─── AVAILABLE RECORDS
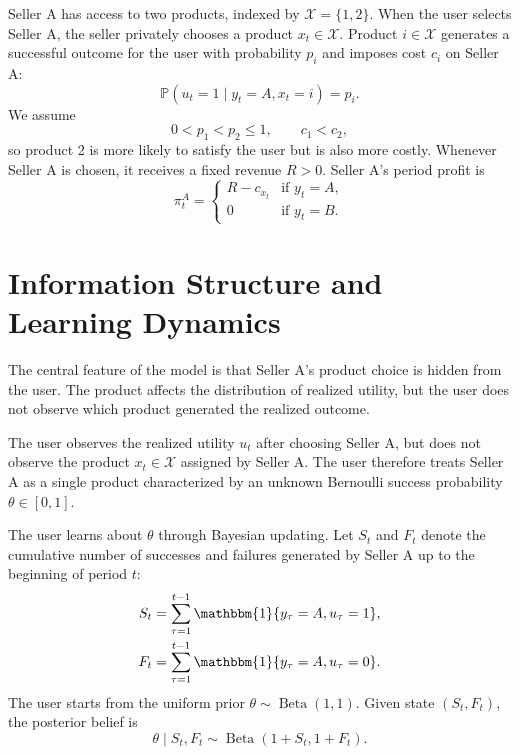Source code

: \documentclass[opre]{informs3}
\newcommand{\Pb}{\mathbb{P}}
\newcommand{\Ind}[1]{\mathbbm{1}\{#1\}}
\newcommand{\Xscr}{\mathcal{X}}
\begin{document}
Seller A has access to two products, indexed by
$\Xscr=\{1,2\}$. When the user selects Seller A, the seller privately chooses a
product $x_t\in\Xscr$. Product $i\in\Xscr$ generates a successful outcome for the
user with probability $p_i$ and imposes cost $c_i$ on Seller A:
\begin{equation}
    \Pb(u_t=1\mid y_t=A,x_t=i)=p_i.
    \label{eq:seller-a-success}
\end{equation}
We assume
\begin{equation}
    0<p_1<p_2\leq 1,\qquad c_1<c_2,
    \label{eq:product-ordering}
\end{equation}
so product 2 is more likely to satisfy the user but is also more costly. Whenever
Seller A is chosen, it receives a fixed revenue $R>0$. Seller A's period profit is
\begin{equation}
    \pi_t^A=
    \begin{cases}
        R-c_{x_t} & \text{if } y_t=A,\\
        0 & \text{if } y_t=B.
    \end{cases}
    \label{eq:period-profit}
\end{equation}

\section{Information Structure and Learning Dynamics}

The central feature of the model is that Seller A's product choice is hidden from
the user. The product affects the distribution of realized utility, but the user
does not observe which product generated the realized outcome.

\begin{assumption}
The user observes the realized utility $u_t$ after choosing Seller A, but does
not observe the product $x_t\in\Xscr$ assigned by Seller A. The user therefore
treats Seller A as a single product characterized by an unknown Bernoulli success
probability $\theta\in[0,1]$.
\end{assumption}

The user learns about $\theta$ through Bayesian updating. Let $S_t$ and $F_t$
denote the cumulative number of successes and failures generated by Seller A up
to the beginning of period $t$:
\begin{align}
    S_t &= \sum_{\tau=1}^{t-1}\Ind{y_\tau=A,u_\tau=1},\\
    F_t &= \sum_{\tau=1}^{t-1}\Ind{y_\tau=A,u_\tau=0}.
\end{align}
The user starts from the uniform prior $\theta\sim\operatorname{Beta}(1,1)$.
Given state $(S_t,F_t)$, the posterior belief is
\begin{equation}
    \theta\mid S_t,F_t\sim\operatorname{Beta}(1+S_t,1+F_t).
    \label{eq:posterior}
\end{equation}
\end{document}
──────
#### WORK TO BE COMPLETED
Each line of the data that contains "operatorname" belongs in the answer.

#### THE COMPLETED TASK
The user starts from the uniform prior $\theta\sim\operatorname{Beta}(1,1)$.
    \theta\mid S_t,F_t\sim\operatorname{Beta}(1+S_t,1+F_t).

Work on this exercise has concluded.